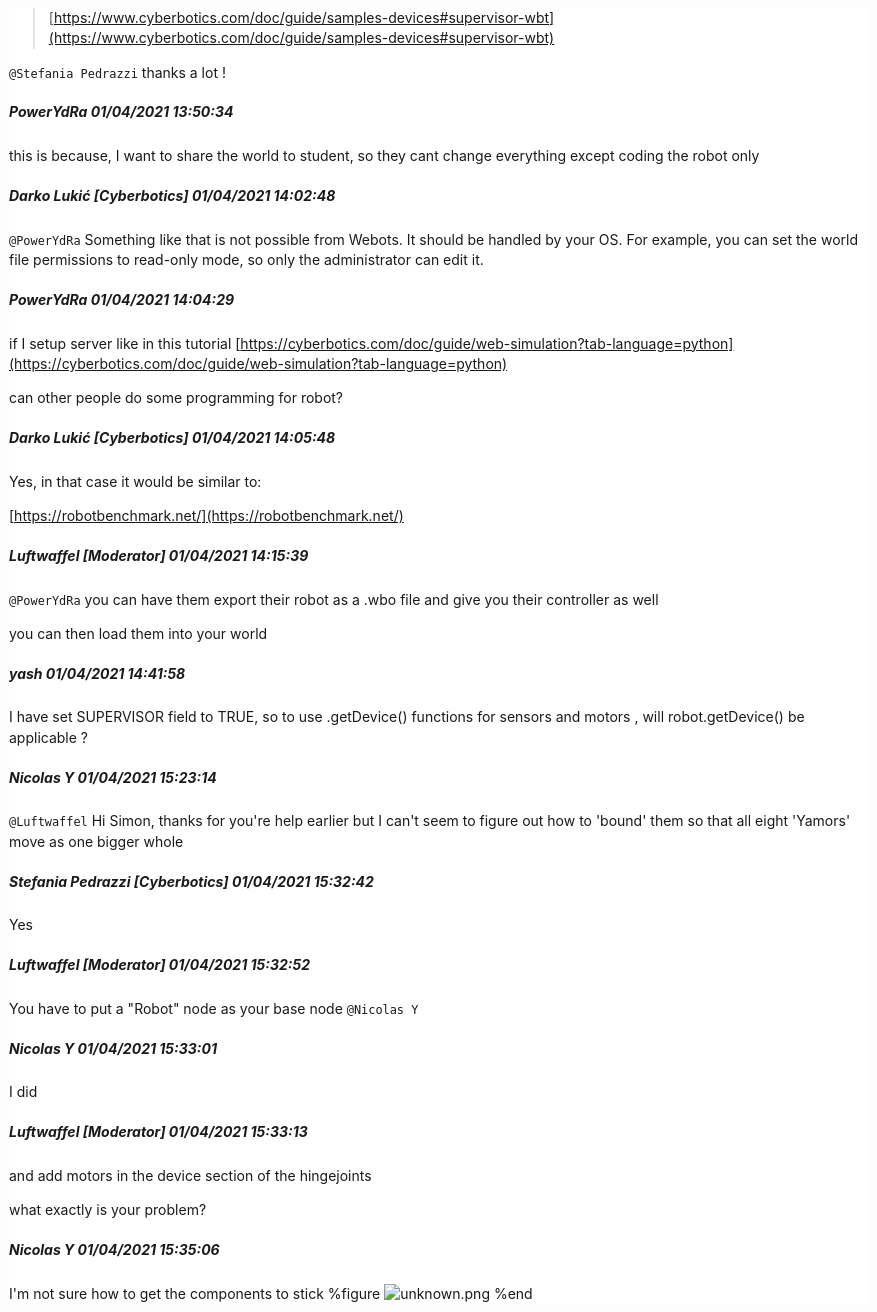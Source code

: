 > [https://www.cyberbotics.com/doc/guide/samples-devices#supervisor-wbt](https://www.cyberbotics.com/doc/guide/samples-devices#supervisor-wbt)

`@Stefania Pedrazzi`  thanks a lot !

##### PowerYdRa 01/04/2021 13:50:34
this is because, I want to share the world to student, so they cant change everything except coding the robot only

##### Darko Lukić [Cyberbotics] 01/04/2021 14:02:48
`@PowerYdRa` Something like that is not possible from Webots. It should be handled by your OS. For example, you can set the world file permissions to read-only mode, so only the administrator can edit it.

##### PowerYdRa 01/04/2021 14:04:29
if I setup server like in this tutorial [https://cyberbotics.com/doc/guide/web-simulation?tab-language=python](https://cyberbotics.com/doc/guide/web-simulation?tab-language=python)

can other people do some programming for robot?

##### Darko Lukić [Cyberbotics] 01/04/2021 14:05:48
Yes, in that case it would be similar to:

[https://robotbenchmark.net/](https://robotbenchmark.net/)

##### Luftwaffel [Moderator] 01/04/2021 14:15:39
`@PowerYdRa` you can have them export their robot as a .wbo file and give you their controller as well


you can then load them into your world

##### yash 01/04/2021 14:41:58
I have set  SUPERVISOR field to TRUE, so to use  .getDevice() functions for sensors and motors ,  will robot.getDevice() be applicable ?

##### Nicolas Y 01/04/2021 15:23:14
`@Luftwaffel` Hi Simon, thanks for you're help earlier but I can't seem to figure out how to 'bound' them so that all eight 'Yamors' move as one bigger whole

##### Stefania Pedrazzi [Cyberbotics] 01/04/2021 15:32:42
Yes

##### Luftwaffel [Moderator] 01/04/2021 15:32:52
You have to put a "Robot" node as your base node `@Nicolas Y`

##### Nicolas Y 01/04/2021 15:33:01
I did

##### Luftwaffel [Moderator] 01/04/2021 15:33:13
and add motors in the device section of the hingejoints


what exactly is your problem?

##### Nicolas Y 01/04/2021 15:35:06
I'm not sure how to get the components to stick
%figure
![unknown.png](https://cdn.discordapp.com/attachments/565154703139405824/795676689534812170/unknown.png)
%end
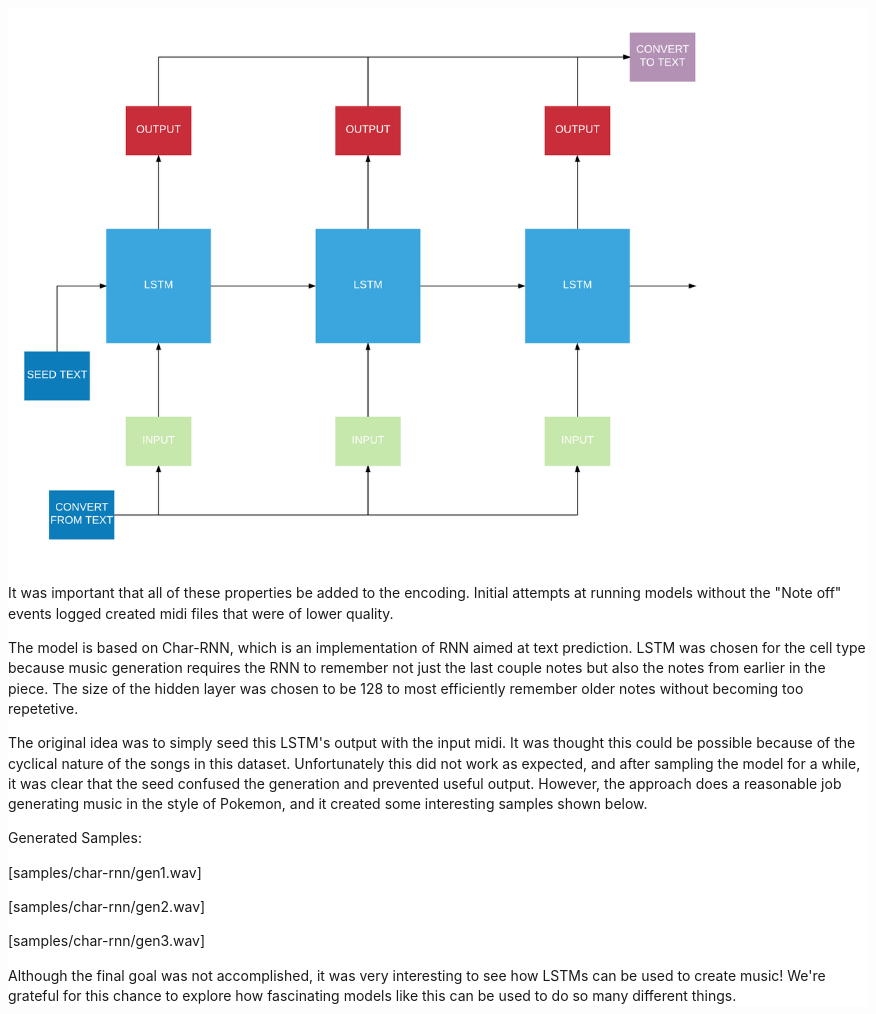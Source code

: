  <img src="./LSTM.png" width="720"/>
</p>

It was important that all of these properties be added to the encoding. Initial attempts at running models without the "Note off" events logged created midi files that were of lower quality.

The model is based on Char-RNN, which is an implementation of RNN aimed at text prediction. LSTM was chosen for the cell type because music generation requires the RNN to remember not just the last couple notes but also the notes from earlier in the piece. The size of the hidden layer was chosen to be 128 to most efficiently remember older notes without becoming too repetetive.

The original idea was to simply seed this LSTM's output with the input midi. It was thought this could be possible because of the cyclical nature of the songs in this dataset. Unfortunately this did not work as expected, and after sampling the model for a while, it was clear that the seed confused the generation and prevented useful output. However, the approach does a reasonable job generating music in the style of Pokemon, and it created some interesting samples shown below.

Generated Samples:

[samples/char-rnn/gen1.wav]

[samples/char-rnn/gen2.wav]

[samples/char-rnn/gen3.wav]

Although the final goal was not accomplished, it was very interesting to see how LSTMs can be used to create music! We're grateful for this chance to explore how fascinating models like this can be used to do so many different things.

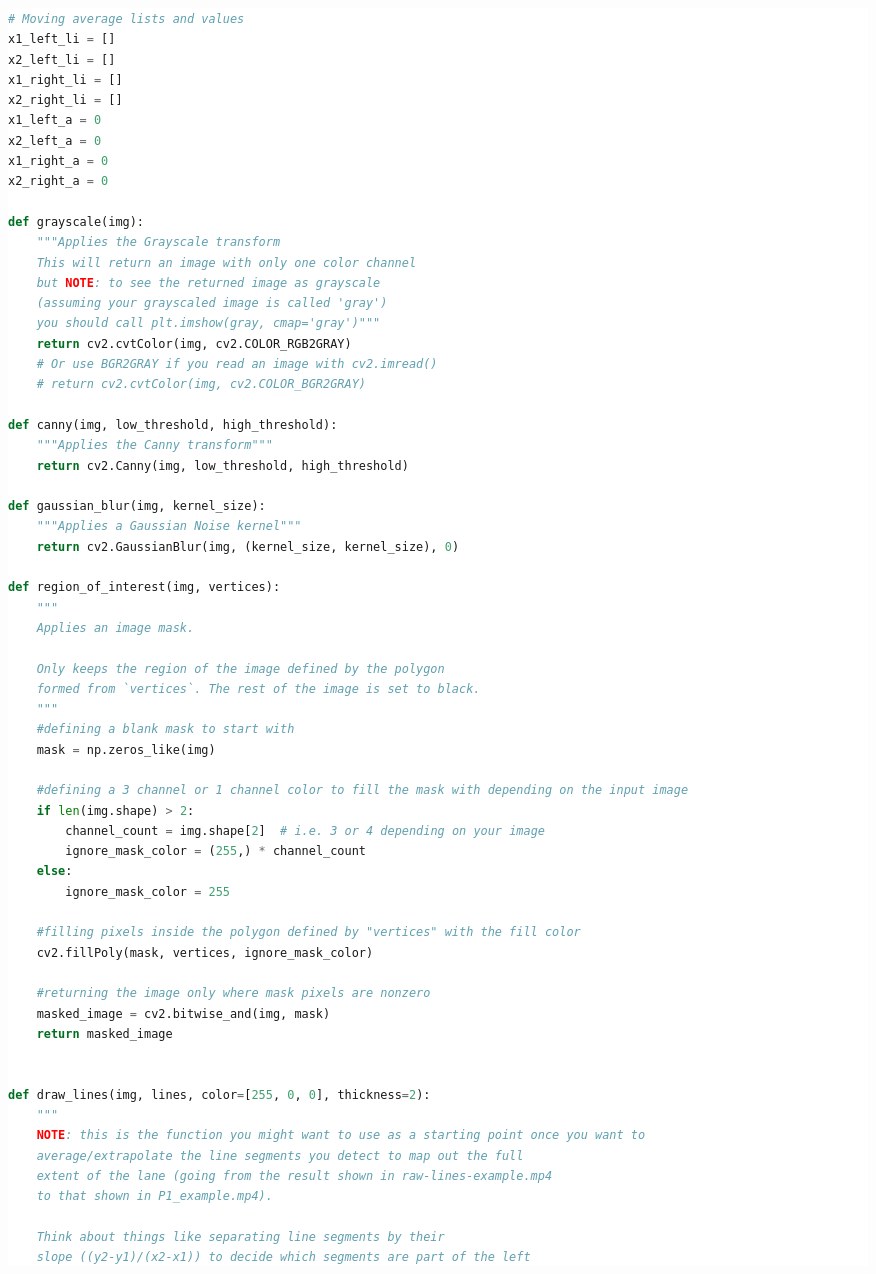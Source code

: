 
```python
# Moving average lists and values
x1_left_li = []
x2_left_li = []
x1_right_li = []
x2_right_li = []
x1_left_a = 0
x2_left_a = 0
x1_right_a = 0
x2_right_a = 0

def grayscale(img):
    """Applies the Grayscale transform
    This will return an image with only one color channel
    but NOTE: to see the returned image as grayscale
    (assuming your grayscaled image is called 'gray')
    you should call plt.imshow(gray, cmap='gray')"""
    return cv2.cvtColor(img, cv2.COLOR_RGB2GRAY)
    # Or use BGR2GRAY if you read an image with cv2.imread()
    # return cv2.cvtColor(img, cv2.COLOR_BGR2GRAY)
    
def canny(img, low_threshold, high_threshold):
    """Applies the Canny transform"""
    return cv2.Canny(img, low_threshold, high_threshold)

def gaussian_blur(img, kernel_size):
    """Applies a Gaussian Noise kernel"""
    return cv2.GaussianBlur(img, (kernel_size, kernel_size), 0)

def region_of_interest(img, vertices):
    """
    Applies an image mask.
    
    Only keeps the region of the image defined by the polygon
    formed from `vertices`. The rest of the image is set to black.
    """
    #defining a blank mask to start with
    mask = np.zeros_like(img)   
    
    #defining a 3 channel or 1 channel color to fill the mask with depending on the input image
    if len(img.shape) > 2:
        channel_count = img.shape[2]  # i.e. 3 or 4 depending on your image
        ignore_mask_color = (255,) * channel_count
    else:
        ignore_mask_color = 255
        
    #filling pixels inside the polygon defined by "vertices" with the fill color    
    cv2.fillPoly(mask, vertices, ignore_mask_color)
    
    #returning the image only where mask pixels are nonzero
    masked_image = cv2.bitwise_and(img, mask)
    return masked_image


def draw_lines(img, lines, color=[255, 0, 0], thickness=2):
    """
    NOTE: this is the function you might want to use as a starting point once you want to 
    average/extrapolate the line segments you detect to map out the full
    extent of the lane (going from the result shown in raw-lines-example.mp4
    to that shown in P1_example.mp4).  
    
    Think about things like separating line segments by their 
    slope ((y2-y1)/(x2-x1)) to decide which segments are part of the left
```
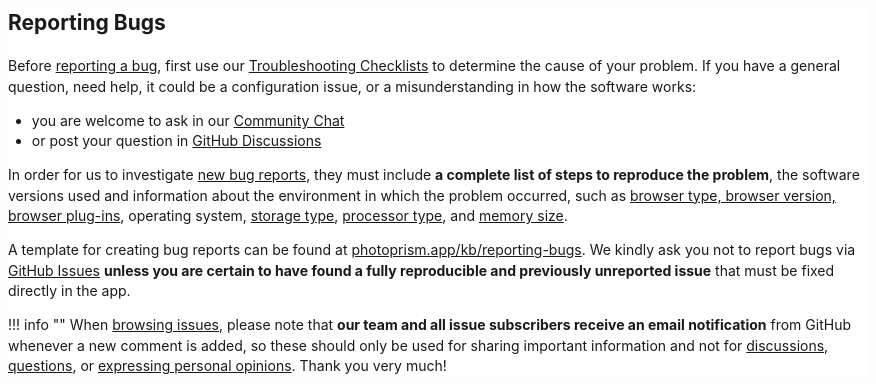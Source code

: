 ## Reporting Bugs ##

Before [reporting a bug](https://www.photoprism.app/kb/reporting-bugs), first use our [Troubleshooting Checklists](getting-started/troubleshooting/index.md) to determine the cause of your problem. If you have a general question, need help, it could be a configuration issue, or a misunderstanding in how the software works:

- you are welcome to ask in our [Community Chat](https://link.photoprism.app/chat)
- or post your question in [GitHub Discussions](https://link.photoprism.app/discussions)

In order for us to investigate [new bug reports](https://www.photoprism.app/kb/reporting-bugs), they must include **a complete list of steps to reproduce the problem**, the software versions used and information about the environment in which the problem occurred, such as [browser type, browser version, browser plug-ins](https://docs.photoprism.app/getting-started/troubleshooting/browsers/), operating system, [storage type](https://docs.photoprism.app/getting-started/troubleshooting/performance/#storage), [processor type](https://docs.photoprism.app/getting-started/troubleshooting/performance/#server-cpu), and [memory size](https://docs.photoprism.app/getting-started/troubleshooting/performance/#memory).

A template for creating bug reports can be found at [photoprism.app/kb/reporting-bugs](https://www.photoprism.app/kb/reporting-bugs). We kindly ask you not to report bugs via [GitHub Issues](developer-guide/issues.md) **unless you are certain to have found a fully reproducible and previously unreported issue** that must be fixed directly in the app.

!!! info ""
    When [browsing issues](https://github.com/photoprism/photoprism/issues), please note that **our team and all issue subscribers receive an email notification** from GitHub whenever a new comment is added, so these should only be used for sharing important information and not for [discussions, questions](https://github.com/photoprism/photoprism/discussions), or [expressing personal opinions](https://www.photoprism.app/code-of-conduct). Thank you very much!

### DIRECTIONS
Please repeat every line from the listing above exactly as it appears. Drop the pictures.

### TASK OUTPUT
Source code

: > [https://www.cyberbotics.com/doc/guide/samples-devices#supervisor-wbt](https://www.cyberbotics.com/doc/guide/samples-devices#supervisor-wbt)

`@Stefania Pedrazzi`  thanks a lot !

##### PowerYdRa 01/04/2021 13:50:34
this is because, I want to share the world to student, so they cant change everything except coding the robot only

##### Darko Lukić [Cyberbotics] 01/04/2021 14:02:48
`@PowerYdRa` Something like that is not possible from Webots. It should be handled by your OS. For example, you can set the world file permissions to read-only mode, so only the administrator can edit it.

##### PowerYdRa 01/04/2021 14:04:29
if I setup server like in this tutorial [https://cyberbotics.com/doc/guide/web-simulation?tab-language=python](https://cyberbotics.com/doc/guide/web-simulation?tab-language=python)

can other people do some programming for robot?

##### Darko Lukić [Cyberbotics] 01/04/2021 14:05:48
Yes, in that case it would be similar to:

[https://robotbenchmark.net/](https://robotbenchmark.net/)

##### Luftwaffel [Moderator] 01/04/2021 14:15:39
`@PowerYdRa` you can have them export their robot as a .wbo file and give you their controller as well


you can then load them into your world

##### yash 01/04/2021 14:41:58
I have set  SUPERVISOR field to TRUE, so to use  .getDevice() functions for sensors and motors ,  will robot.getDevice() be applicable ?

##### Nicolas Y 01/04/2021 15:23:14
`@Luftwaffel` Hi Simon, thanks for you're help earlier but I can't seem to figure out how to 'bound' them so that all eight 'Yamors' move as one bigger whole

##### Stefania Pedrazzi [Cyberbotics] 01/04/2021 15:32:42
Yes

##### Luftwaffel [Moderator] 01/04/2021 15:32:52
You have to put a "Robot" node as your base node `@Nicolas Y`

##### Nicolas Y 01/04/2021 15:33:01
I did

##### Luftwaffel [Moderator] 01/04/2021 15:33:13
and add motors in the device section of the hingejoints


what exactly is your problem?

##### Nicolas Y 01/04/2021 15:35:06
I'm not sure how to get the components to stick
%figure
![unknown.png](https://cdn.discordapp.com/attachments/565154703139405824/795676689534812170/unknown.png)
%end
Source code

:  <img src="./LSTM.png" width="720"/>
</p>

It was important that all of these properties be added to the encoding. Initial attempts at running models without the "Note off" events logged created midi files that were of lower quality.

The model is based on Char-RNN, which is an implementation of RNN aimed at text prediction. LSTM was chosen for the cell type because music generation requires the RNN to remember not just the last couple notes but also the notes from earlier in the piece. The size of the hidden layer was chosen to be 128 to most efficiently remember older notes without becoming too repetetive.

The original idea was to simply seed this LSTM's output with the input midi. It was thought this could be possible because of the cyclical nature of the songs in this dataset. Unfortunately this did not work as expected, and after sampling the model for a while, it was clear that the seed confused the generation and prevented useful output. However, the approach does a reasonable job generating music in the style of Pokemon, and it created some interesting samples shown below.

Generated Samples:

[samples/char-rnn/gen1.wav]

[samples/char-rnn/gen2.wav]

[samples/char-rnn/gen3.wav]

Although the final goal was not accomplished, it was very interesting to see how LSTMs can be used to create music! We're grateful for this chance to explore how fascinating models like this can be used to do so many different things.

Source code

: 
```python
# Moving average lists and values
x1_left_li = []
x2_left_li = []
x1_right_li = []
x2_right_li = []
x1_left_a = 0
x2_left_a = 0
x1_right_a = 0
x2_right_a = 0

def grayscale(img):
    """Applies the Grayscale transform
    This will return an image with only one color channel
    but NOTE: to see the returned image as grayscale
    (assuming your grayscaled image is called 'gray')
    you should call plt.imshow(gray, cmap='gray')"""
    return cv2.cvtColor(img, cv2.COLOR_RGB2GRAY)
    # Or use BGR2GRAY if you read an image with cv2.imread()
    # return cv2.cvtColor(img, cv2.COLOR_BGR2GRAY)
    
def canny(img, low_threshold, high_threshold):
    """Applies the Canny transform"""
    return cv2.Canny(img, low_threshold, high_threshold)

def gaussian_blur(img, kernel_size):
    """Applies a Gaussian Noise kernel"""
    return cv2.GaussianBlur(img, (kernel_size, kernel_size), 0)

def region_of_interest(img, vertices):
    """
    Applies an image mask.
    
    Only keeps the region of the image defined by the polygon
    formed from `vertices`. The rest of the image is set to black.
    """
    #defining a blank mask to start with
    mask = np.zeros_like(img)   
    
    #defining a 3 channel or 1 channel color to fill the mask with depending on the input image
    if len(img.shape) > 2:
        channel_count = img.shape[2]  # i.e. 3 or 4 depending on your image
        ignore_mask_color = (255,) * channel_count
    else:
        ignore_mask_color = 255
        
    #filling pixels inside the polygon defined by "vertices" with the fill color    
    cv2.fillPoly(mask, vertices, ignore_mask_color)
    
    #returning the image only where mask pixels are nonzero
    masked_image = cv2.bitwise_and(img, mask)
    return masked_image


def draw_lines(img, lines, color=[255, 0, 0], thickness=2):
    """
    NOTE: this is the function you might want to use as a starting point once you want to 
    average/extrapolate the line segments you detect to map out the full
    extent of the lane (going from the result shown in raw-lines-example.mp4
    to that shown in P1_example.mp4).  
    
    Think about things like separating line segments by their 
    slope ((y2-y1)/(x2-x1)) to decide which segments are part of the left
```
Source code

: ## Reporting Bugs ##

Before [reporting a bug](https://www.photoprism.app/kb/reporting-bugs), first use our [Troubleshooting Checklists](getting-started/troubleshooting/index.md) to determine the cause of your problem. If you have a general question, need help, it could be a configuration issue, or a misunderstanding in how the software works:

- you are welcome to ask in our [Community Chat](https://link.photoprism.app/chat)
- or post your question in [GitHub Discussions](https://link.photoprism.app/discussions)

In order for us to investigate [new bug reports](https://www.photoprism.app/kb/reporting-bugs), they must include **a complete list of steps to reproduce the problem**, the software versions used and information about the environment in which the problem occurred, such as [browser type, browser version, browser plug-ins](https://docs.photoprism.app/getting-started/troubleshooting/browsers/), operating system, [storage type](https://docs.photoprism.app/getting-started/troubleshooting/performance/#storage), [processor type](https://docs.photoprism.app/getting-started/troubleshooting/performance/#server-cpu), and [memory size](https://docs.photoprism.app/getting-started/troubleshooting/performance/#memory).

A template for creating bug reports can be found at [photoprism.app/kb/reporting-bugs](https://www.photoprism.app/kb/reporting-bugs). We kindly ask you not to report bugs via [GitHub Issues](developer-guide/issues.md) **unless you are certain to have found a fully reproducible and previously unreported issue** that must be fixed directly in the app.

!!! info ""
    When [browsing issues](https://github.com/photoprism/photoprism/issues), please note that **our team and all issue subscribers receive an email notification** from GitHub whenever a new comment is added, so these should only be used for sharing important information and not for [discussions, questions](https://github.com/photoprism/photoprism/discussions), or [expressing personal opinions](https://www.photoprism.app/code-of-conduct). Thank you very much!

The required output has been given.